## What to work on
Give back exactly the lines of the data below, starting with the line that has "answer from memory\\[0.5em]" and going on through the line that has "is what OmniPro".

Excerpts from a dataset

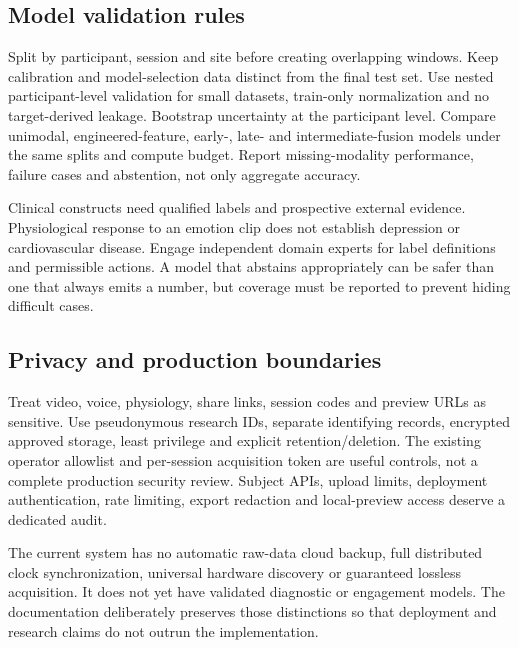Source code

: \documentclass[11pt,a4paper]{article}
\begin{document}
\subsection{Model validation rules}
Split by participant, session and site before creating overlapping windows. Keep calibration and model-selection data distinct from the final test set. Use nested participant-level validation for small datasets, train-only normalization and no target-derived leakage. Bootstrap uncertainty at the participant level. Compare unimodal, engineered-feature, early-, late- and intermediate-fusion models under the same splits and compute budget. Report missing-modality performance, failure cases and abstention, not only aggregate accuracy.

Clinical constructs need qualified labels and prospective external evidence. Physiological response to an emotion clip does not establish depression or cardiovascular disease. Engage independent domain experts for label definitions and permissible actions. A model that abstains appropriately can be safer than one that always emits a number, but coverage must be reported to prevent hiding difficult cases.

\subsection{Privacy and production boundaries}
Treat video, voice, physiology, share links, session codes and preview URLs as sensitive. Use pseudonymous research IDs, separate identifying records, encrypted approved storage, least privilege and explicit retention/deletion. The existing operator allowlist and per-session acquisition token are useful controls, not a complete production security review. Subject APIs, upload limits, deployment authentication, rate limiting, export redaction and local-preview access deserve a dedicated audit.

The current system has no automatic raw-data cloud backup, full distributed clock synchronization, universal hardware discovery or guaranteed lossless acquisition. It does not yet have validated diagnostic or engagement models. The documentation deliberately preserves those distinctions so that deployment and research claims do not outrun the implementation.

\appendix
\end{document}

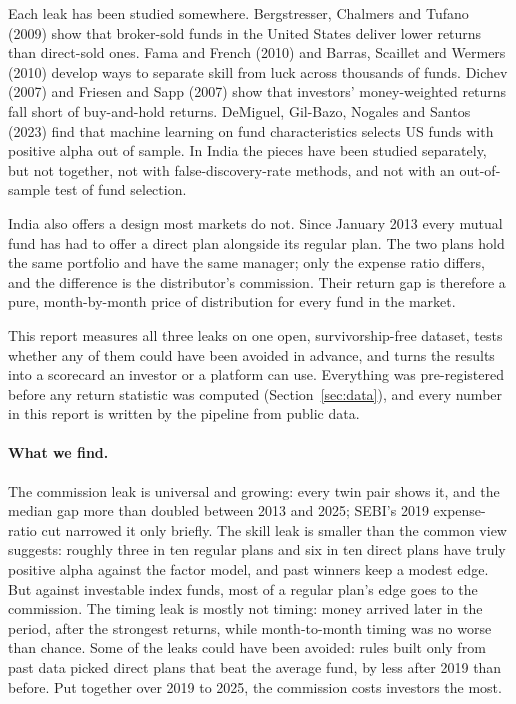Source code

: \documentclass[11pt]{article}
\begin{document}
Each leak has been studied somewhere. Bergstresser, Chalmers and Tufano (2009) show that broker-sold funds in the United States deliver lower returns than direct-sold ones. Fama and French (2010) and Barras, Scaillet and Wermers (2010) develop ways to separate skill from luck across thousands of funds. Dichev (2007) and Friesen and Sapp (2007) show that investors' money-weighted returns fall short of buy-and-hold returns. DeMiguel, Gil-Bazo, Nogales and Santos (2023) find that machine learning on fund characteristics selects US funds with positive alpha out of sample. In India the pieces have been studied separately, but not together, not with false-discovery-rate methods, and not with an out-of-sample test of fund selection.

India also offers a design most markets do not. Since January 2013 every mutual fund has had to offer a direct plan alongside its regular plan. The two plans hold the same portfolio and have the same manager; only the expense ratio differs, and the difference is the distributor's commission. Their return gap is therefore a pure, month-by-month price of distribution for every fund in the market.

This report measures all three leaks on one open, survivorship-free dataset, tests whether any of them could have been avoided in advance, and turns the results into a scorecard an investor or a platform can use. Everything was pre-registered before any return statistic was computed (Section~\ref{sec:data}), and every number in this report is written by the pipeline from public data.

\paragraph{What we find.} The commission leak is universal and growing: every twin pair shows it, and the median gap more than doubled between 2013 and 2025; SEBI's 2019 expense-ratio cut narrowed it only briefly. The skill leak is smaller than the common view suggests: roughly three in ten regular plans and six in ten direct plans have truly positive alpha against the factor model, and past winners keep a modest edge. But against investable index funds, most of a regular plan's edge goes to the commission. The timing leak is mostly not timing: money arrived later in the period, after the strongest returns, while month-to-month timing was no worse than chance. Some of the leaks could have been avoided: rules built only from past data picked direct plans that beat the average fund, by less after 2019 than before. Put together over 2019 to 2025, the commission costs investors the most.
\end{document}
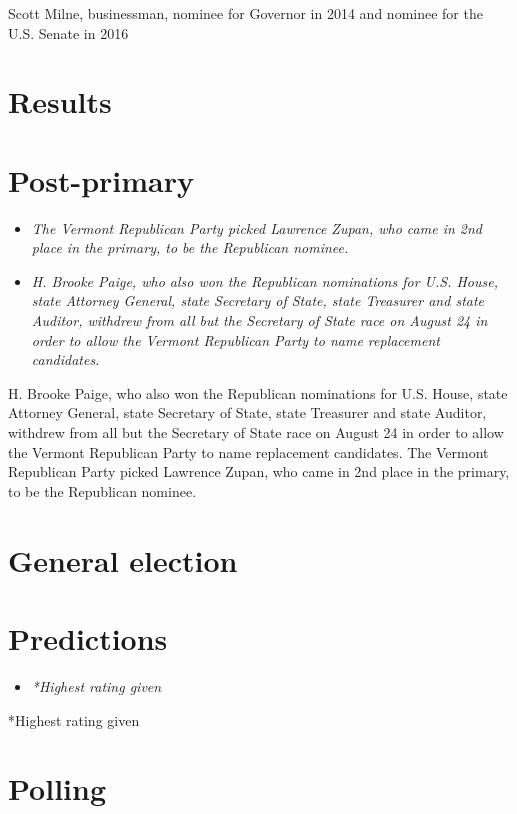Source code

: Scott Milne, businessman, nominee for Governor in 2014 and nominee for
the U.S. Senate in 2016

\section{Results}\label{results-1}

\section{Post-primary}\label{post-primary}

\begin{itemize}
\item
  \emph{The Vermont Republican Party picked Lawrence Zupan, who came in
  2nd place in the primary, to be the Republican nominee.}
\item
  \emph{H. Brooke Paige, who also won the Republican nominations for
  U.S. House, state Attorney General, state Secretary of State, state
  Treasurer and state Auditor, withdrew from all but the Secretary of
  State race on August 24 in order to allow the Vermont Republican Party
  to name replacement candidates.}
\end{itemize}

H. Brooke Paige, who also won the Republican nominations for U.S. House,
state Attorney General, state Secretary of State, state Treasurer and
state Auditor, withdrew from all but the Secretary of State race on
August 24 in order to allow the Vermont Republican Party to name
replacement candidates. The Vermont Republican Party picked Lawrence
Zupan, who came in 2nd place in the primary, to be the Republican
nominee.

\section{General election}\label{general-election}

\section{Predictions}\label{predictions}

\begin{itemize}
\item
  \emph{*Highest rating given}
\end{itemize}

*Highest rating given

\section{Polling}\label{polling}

...

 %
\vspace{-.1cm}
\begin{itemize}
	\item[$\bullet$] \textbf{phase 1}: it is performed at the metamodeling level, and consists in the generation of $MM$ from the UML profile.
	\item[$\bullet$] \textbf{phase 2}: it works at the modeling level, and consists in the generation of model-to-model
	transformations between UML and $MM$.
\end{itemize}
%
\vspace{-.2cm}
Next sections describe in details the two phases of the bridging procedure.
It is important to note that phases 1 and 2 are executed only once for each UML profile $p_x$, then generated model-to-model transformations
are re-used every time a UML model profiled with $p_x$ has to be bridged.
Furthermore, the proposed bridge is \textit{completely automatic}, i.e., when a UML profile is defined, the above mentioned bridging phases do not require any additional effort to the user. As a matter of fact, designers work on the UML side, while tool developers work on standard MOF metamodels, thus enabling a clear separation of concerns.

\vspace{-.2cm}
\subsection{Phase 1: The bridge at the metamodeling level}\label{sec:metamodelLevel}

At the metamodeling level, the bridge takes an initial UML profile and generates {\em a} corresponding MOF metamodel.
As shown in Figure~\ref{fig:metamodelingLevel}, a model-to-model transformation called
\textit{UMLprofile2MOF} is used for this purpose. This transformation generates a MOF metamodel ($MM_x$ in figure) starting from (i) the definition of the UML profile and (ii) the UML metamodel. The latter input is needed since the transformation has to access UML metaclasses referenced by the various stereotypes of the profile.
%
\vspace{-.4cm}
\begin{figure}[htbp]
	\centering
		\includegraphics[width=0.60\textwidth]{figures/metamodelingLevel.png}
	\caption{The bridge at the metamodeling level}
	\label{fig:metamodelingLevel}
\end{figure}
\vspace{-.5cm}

* * *

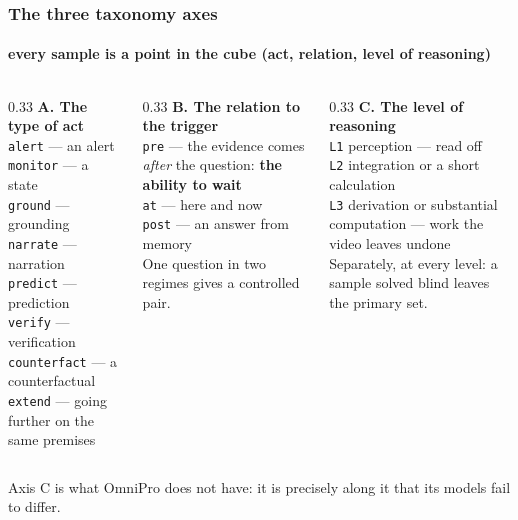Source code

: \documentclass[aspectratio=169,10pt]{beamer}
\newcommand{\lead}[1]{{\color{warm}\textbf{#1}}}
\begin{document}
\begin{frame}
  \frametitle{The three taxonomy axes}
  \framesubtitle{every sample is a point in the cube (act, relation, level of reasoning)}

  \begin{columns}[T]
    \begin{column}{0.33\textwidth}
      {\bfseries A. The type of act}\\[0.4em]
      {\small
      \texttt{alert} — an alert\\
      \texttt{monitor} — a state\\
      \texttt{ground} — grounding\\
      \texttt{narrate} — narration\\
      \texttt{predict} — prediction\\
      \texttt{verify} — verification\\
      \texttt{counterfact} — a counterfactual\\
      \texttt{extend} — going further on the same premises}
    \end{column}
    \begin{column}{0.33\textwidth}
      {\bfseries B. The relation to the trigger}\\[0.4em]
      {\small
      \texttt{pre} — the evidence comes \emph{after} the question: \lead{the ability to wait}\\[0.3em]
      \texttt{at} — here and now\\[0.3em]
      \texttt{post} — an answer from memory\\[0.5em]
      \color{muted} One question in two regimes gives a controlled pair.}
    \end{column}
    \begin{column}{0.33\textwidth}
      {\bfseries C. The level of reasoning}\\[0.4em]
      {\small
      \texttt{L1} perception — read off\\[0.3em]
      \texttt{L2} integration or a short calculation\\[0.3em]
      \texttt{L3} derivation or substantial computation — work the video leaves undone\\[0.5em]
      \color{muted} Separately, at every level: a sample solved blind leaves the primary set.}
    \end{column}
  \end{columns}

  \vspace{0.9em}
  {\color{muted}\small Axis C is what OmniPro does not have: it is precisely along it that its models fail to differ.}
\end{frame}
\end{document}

## Final answer
      \texttt{post} — an answer from memory\\[0.5em]
      \color{muted} One question in two regimes gives a controlled pair.}
    \end{column}
    \begin{column}{0.33\textwidth}
      {\bfseries C. The level of reasoning}\\[0.4em]
      {\small
      \texttt{L1} perception — read off\\[0.3em]
      \texttt{L2} integration or a short calculation\\[0.3em]
      \texttt{L3} derivation or substantial computation — work the video leaves undone\\[0.5em]
      \color{muted} Separately, at every level: a sample solved blind leaves the primary set.}
    \end{column}
  \end{columns}

  \vspace{0.9em}
  {\color{muted}\small Axis C is what OmniPro does not have: it is precisely along it that its models fail to differ.}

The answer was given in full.